Friday, June 24, 2011

Error in default important level weights for the Full-text index mappings

The title for this post might seem somewhat cryptic if you haven’t worked with managed properties in FAST for SharePoint, and mapped them to different priority levels. But I will walk you thru it getting to the error.

First of all, the relevance score for a search hit in FAST for SharePoint is build up of many different values, where one part of the score is how important is the field which contains data where your query matched. As an example if your query matches words in the title it will get rated higher compared to if it matched in the body text of the document.

When you create a managed property which holds textual content, you can set how important this field is, from level 1-7 as seen on the image below. You can get to this screen by going to

Central Admin –> FAST Query SSA –> FAST Search Administration –> Managed properties –> <click a property> –> <scroll to the bottom of the page>

image

Using PowerShell we can list the weights behind the difference important levels.
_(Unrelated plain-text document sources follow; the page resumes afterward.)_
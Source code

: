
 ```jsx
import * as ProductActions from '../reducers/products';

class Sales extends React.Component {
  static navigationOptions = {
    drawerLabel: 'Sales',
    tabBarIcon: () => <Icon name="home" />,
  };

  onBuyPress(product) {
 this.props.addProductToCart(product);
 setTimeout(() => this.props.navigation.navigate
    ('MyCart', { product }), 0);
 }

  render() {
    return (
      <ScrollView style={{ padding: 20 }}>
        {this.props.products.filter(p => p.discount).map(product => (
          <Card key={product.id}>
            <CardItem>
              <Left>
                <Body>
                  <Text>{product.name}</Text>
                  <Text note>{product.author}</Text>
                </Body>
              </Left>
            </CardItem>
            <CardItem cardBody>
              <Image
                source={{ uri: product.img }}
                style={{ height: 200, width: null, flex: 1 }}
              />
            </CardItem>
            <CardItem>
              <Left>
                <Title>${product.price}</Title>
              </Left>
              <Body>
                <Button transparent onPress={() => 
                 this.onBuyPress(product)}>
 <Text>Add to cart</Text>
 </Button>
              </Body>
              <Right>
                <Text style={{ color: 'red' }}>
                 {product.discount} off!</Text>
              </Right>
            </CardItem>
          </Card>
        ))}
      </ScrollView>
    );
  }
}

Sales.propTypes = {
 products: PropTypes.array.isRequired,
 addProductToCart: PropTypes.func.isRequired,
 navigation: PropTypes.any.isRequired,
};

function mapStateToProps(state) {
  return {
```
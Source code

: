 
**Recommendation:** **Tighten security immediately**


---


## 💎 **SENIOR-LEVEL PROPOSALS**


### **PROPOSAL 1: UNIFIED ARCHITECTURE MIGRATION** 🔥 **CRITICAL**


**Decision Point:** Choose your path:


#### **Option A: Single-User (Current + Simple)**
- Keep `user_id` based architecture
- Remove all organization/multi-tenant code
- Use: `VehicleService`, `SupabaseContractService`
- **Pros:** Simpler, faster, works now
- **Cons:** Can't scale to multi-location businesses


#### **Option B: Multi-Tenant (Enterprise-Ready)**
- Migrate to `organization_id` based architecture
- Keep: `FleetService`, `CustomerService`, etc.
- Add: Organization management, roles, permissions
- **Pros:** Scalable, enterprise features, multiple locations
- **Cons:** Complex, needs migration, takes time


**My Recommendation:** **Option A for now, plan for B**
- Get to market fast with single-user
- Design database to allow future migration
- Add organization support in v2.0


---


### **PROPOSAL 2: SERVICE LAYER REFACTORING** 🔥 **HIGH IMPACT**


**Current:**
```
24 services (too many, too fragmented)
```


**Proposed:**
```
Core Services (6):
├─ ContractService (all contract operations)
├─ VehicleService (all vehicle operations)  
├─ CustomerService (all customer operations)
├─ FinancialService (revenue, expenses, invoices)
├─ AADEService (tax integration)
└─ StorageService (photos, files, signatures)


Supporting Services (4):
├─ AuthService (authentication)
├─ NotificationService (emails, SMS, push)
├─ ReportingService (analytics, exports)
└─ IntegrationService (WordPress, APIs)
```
$rankprofile = Get-FASTSearchMetadataRankProfile default
$content = $rankprofile.GetFullTextIndexRanks()|where-Object -filterscript {$_.FullTextIndexReference.Name -eq "content"}
$content.GetImportanceLevelWeight(1)
30
$content.GetImportanceLevelWeight(2)
10
$content.GetImportanceLevelWeight(3)
20
$content.GetImportanceLevelWeight(4)
30
$content.GetImportanceLevelWeight(5)
40
$content.GetImportanceLevelWeight(6)
50
$content.GetImportanceLevelWeight(7)
60


As you can see Level 1 has a weight of 30, the same as Level 4, and this is where the error is.

To rule out any magic going on behind the scenes I conducted a test. First I created three crawled properties, which each was mapped to three managed properties, as circled in red in the first image. Then I created three documents with the same content, where levelone.txt was indexed into the madcowone field, leveltwo.txt into madcowtwo and levelfive.txt into madcowfive. I also set the freshness weight to zero, to rule out the time factor on ranking.

When I executed a search against these three documents, they all got the same rank score of 39, but I could see via my FS4SP Query Logger tool that they did get different context scores, but they were sorted on random as you can see in the output (shortened for clarity):

image
I have highlighted the context score and also the level in which we got a hit, which corresponds to the name of the document. The reason for the low score is that the Context Weight doesn’t count as much compared to other factors in the static rank.

Next I changed the context weight from the default of 50 to 200. Executing the same query I now got these results, sorted in the “correct” order, levelfive.txt, levelone.txt and leveltwo.txt.

image

This means that the Level 1 field clearly ranks above Level 2 and 3, and this is most likely an error with the product. And you probably want to change the values for the importance levels in your deployments to match the expected behavior.